Using the template that Snapchat provides, there are a few variables you can change when using the notebook. Thinking of the style transfer, you have the notebook, the style image, and the test image. As far as I know, changing the test image doesn't do anything, but the style image plays a huge factor in the outcome of your lens. Mainly Style Transfer is a long trial and error process because it takes hours to see the result. Here is what I know so far about Style Transfer ML:
Style Image: Getting an image from the internet or even taking one, holds information. When you bring that into a photo editing application, you can play around with the colors, brightness, shadows, and contrast. It's best to use these tools to your advantage before you plug your style image into the notebook. Usually, I brighten the shadows and lower the highlights a tad to make the image flat, but not too flat that the computer can't differentiate the objects in the image. After I'm done editing the photo, I export it as a PNG rather than saving, even if it says that it is already one online, just to double-check. You don't want to go through hours of waiting on your ONNX file, and it has an error right before export.

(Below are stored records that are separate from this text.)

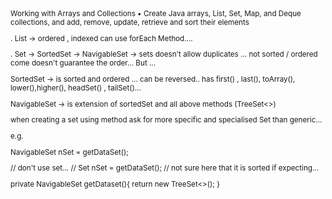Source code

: <sub>
Working with Arrays and Collections
•	Create Java arrays, List, Set, Map, and Deque collections, 
    and add, remove, update, retrieve and sort their elements

. List -> ordered , indexed can use forEach Method.... 

. Set -> SortedSet -> NavigableSet -> 
sets doesn't allow duplicates ... not sorted / ordered come doesn't guarantee the order...
But ... 

SortedSet -> is sorted and ordered ... can be reversed.. has first() , last(), toArray(),
lower(),higher(), headSet() , tailSet()... 

NavigableSet -> is extension of sortedSet and all above methods (TreeSet<>)

when creating a set using method ask for more specific and specialised Set than generic...

e.g.

NavigableSet<Integer> nSet = getDataSet();

// don't use set...
// Set<Integer> nSet = getDataSet(); // not sure here that it is sorted if expecting...



private NavigableSet<Integer> getDataset(){
        return new TreeSet<>();
}

</sub>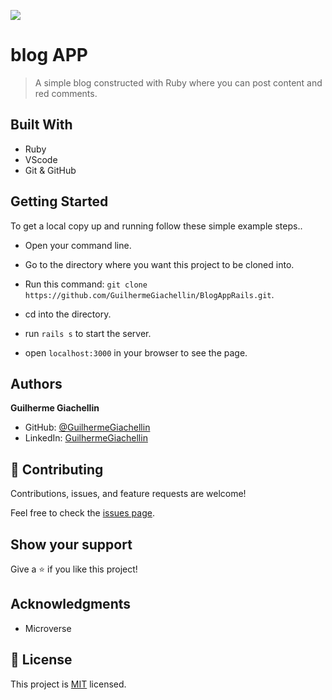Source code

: ![](https://img.shields.io/badge/Microverse-blueviolet)

# blog APP

> A simple blog constructed with Ruby where you can post content and red comments.

## Built With

- Ruby
- VScode
- Git & GitHub

## Getting Started

To get a local copy up and running follow these simple example steps..

- Open your command line.

- Go to the directory where you want this project to be cloned into.

- Run this command:
  `git clone https://github.com/GuilhermeGiachellin/BlogAppRails.git`.

- cd into the directory.

- run `rails s` to start the server.

- open `localhost:3000` in your browser to see the page.

## Authors

 **Guilherme Giachellin**

- GitHub: [@GuilhermeGiachellin](https://github.com/GuilhermeGiachellin)
- LinkedIn: [GuilhermeGiachellin](https://www.linkedin.com/in/guilherme-giachellin-2599771b9/)

## 🤝 Contributing

Contributions, issues, and feature requests are welcome!

Feel free to check the [issues page](../../issues/).

## Show your support

Give a ⭐️ if you like this project!

## Acknowledgments

- Microverse

## 📝 License

This project is [MIT](./MIT.md) licensed.
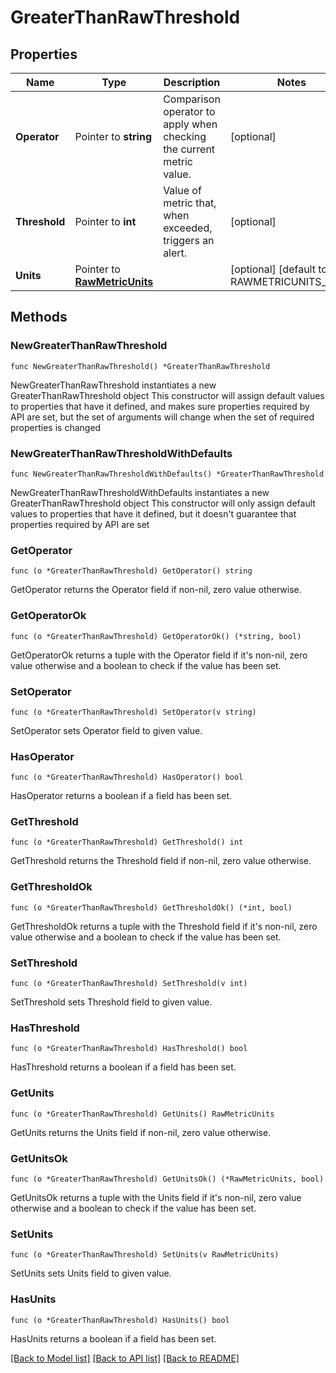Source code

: # GreaterThanRawThreshold

## Properties

Name | Type | Description | Notes
------------ | ------------- | ------------- | -------------
**Operator** | Pointer to **string** | Comparison operator to apply when checking the current metric value. | [optional] 
**Threshold** | Pointer to **int** | Value of metric that, when exceeded, triggers an alert. | [optional] 
**Units** | Pointer to [**RawMetricUnits**](RawMetricUnits.md) |  | [optional] [default to RAWMETRICUNITS_RAW]

## Methods

### NewGreaterThanRawThreshold

`func NewGreaterThanRawThreshold() *GreaterThanRawThreshold`

NewGreaterThanRawThreshold instantiates a new GreaterThanRawThreshold object
This constructor will assign default values to properties that have it defined,
and makes sure properties required by API are set, but the set of arguments
will change when the set of required properties is changed

### NewGreaterThanRawThresholdWithDefaults

`func NewGreaterThanRawThresholdWithDefaults() *GreaterThanRawThreshold`

NewGreaterThanRawThresholdWithDefaults instantiates a new GreaterThanRawThreshold object
This constructor will only assign default values to properties that have it defined,
but it doesn't guarantee that properties required by API are set

### GetOperator

`func (o *GreaterThanRawThreshold) GetOperator() string`

GetOperator returns the Operator field if non-nil, zero value otherwise.

### GetOperatorOk

`func (o *GreaterThanRawThreshold) GetOperatorOk() (*string, bool)`

GetOperatorOk returns a tuple with the Operator field if it's non-nil, zero value otherwise
and a boolean to check if the value has been set.

### SetOperator

`func (o *GreaterThanRawThreshold) SetOperator(v string)`

SetOperator sets Operator field to given value.

### HasOperator

`func (o *GreaterThanRawThreshold) HasOperator() bool`

HasOperator returns a boolean if a field has been set.

### GetThreshold

`func (o *GreaterThanRawThreshold) GetThreshold() int`

GetThreshold returns the Threshold field if non-nil, zero value otherwise.

### GetThresholdOk

`func (o *GreaterThanRawThreshold) GetThresholdOk() (*int, bool)`

GetThresholdOk returns a tuple with the Threshold field if it's non-nil, zero value otherwise
and a boolean to check if the value has been set.

### SetThreshold

`func (o *GreaterThanRawThreshold) SetThreshold(v int)`

SetThreshold sets Threshold field to given value.

### HasThreshold

`func (o *GreaterThanRawThreshold) HasThreshold() bool`

HasThreshold returns a boolean if a field has been set.

### GetUnits

`func (o *GreaterThanRawThreshold) GetUnits() RawMetricUnits`

GetUnits returns the Units field if non-nil, zero value otherwise.

### GetUnitsOk

`func (o *GreaterThanRawThreshold) GetUnitsOk() (*RawMetricUnits, bool)`

GetUnitsOk returns a tuple with the Units field if it's non-nil, zero value otherwise
and a boolean to check if the value has been set.

### SetUnits

`func (o *GreaterThanRawThreshold) SetUnits(v RawMetricUnits)`

SetUnits sets Units field to given value.

### HasUnits

`func (o *GreaterThanRawThreshold) HasUnits() bool`

HasUnits returns a boolean if a field has been set.


[[Back to Model list]](../README.md#documentation-for-models) [[Back to API list]](../README.md#documentation-for-api-endpoints) [[Back to README]](../README.md)


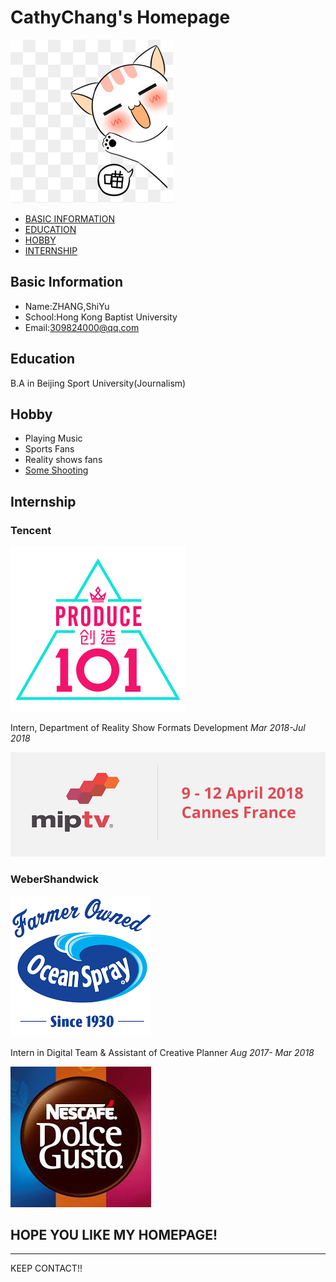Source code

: # CathyChang's Homepage

![sweet cat](sweet-cat.jpg)

<div id="toc">

<!-- TOC -->

- [BASIC INFORMATION](#basic-information)
- [EDUCATION](#education)
- [HOBBY](#hobby)
- [INTERNSHIP](#internship)

<!-- /TOC -->

</div>

## Basic Information

- Name:ZHANG,ShiYu
- School:Hong Kong Baptist University
- Email:309824000@qq.com

## Education

B.A in Beijing Sport University(Journalism)

## Hobby 

- Playing Music
- Sports Fans
- Reality shows fans
- [Some Shooting](https://v.qq.com/x/page/p0534vwjos6.html)

## Internship

### Tencent 

![produce 101](produce-101.png)

Intern, Department of Reality Show Formats Development            *Mar 2018-Jul 2018*

![mip tv](mip-tv-2018.jpg)

### WeberShandwick

![ocean spray](ocean-spray.png)

Intern in Digital Team & Assistant of Creative Planner            *Aug 2017- Mar 2018*

![dolce gusto](dolce-gusto.jpg)

## HOPE YOU LIKE MY HOMEPAGE!

------

KEEP CONTACT!!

Training Steps: Training Steps can be found in the "Global Variables For Training" section- a quick way to find that section, is to go to the left panel right under the CO to find the Table of Contents- in light green numbers you'll see "10000" which is the default amount of steps. Using this, it typically takes 2.5hours more or less. Changing this number will make the duration of the training loop extend past 2.5 hours, but it makes the model look way better and more exact. It looks better because the longer it trains, the more time the computer has to recognize the details in the image. I'm not too sure, but I think the model caps at a certain point. In my 100k training steps one, I noticed that the loss kept on going back and forth and stopped reducing after ~70k. I typically do 40k-60k steps for most of my models. For reference, my 100k steps took 19hours to complete and failed once because my computer turned off ~17hours the first time.
- Training Steps Underlined In Red:
Weight Decay: I heard of this factor, but I haven't tried it out yet. So far, I know changing the weight decay marginally changes the output.
- Weight Decay Underlined In Red:
Knowing How Long It Takes Till It's Done: Underlined in red in the image below, is where it shows the estimated time left till your ONNX file should be completed and ready to download. Where it says " [03:36<07:10] ", usually the time leans more toward the second group of numbers, so "7:10" would mean 7 minutes and 10 seconds. Keep in mind that this is a Style Transfer run at 1k steps for example purposes, not 10k so it's going to finish sooner.
More Steps = More Exact Image = More Time Spend Training.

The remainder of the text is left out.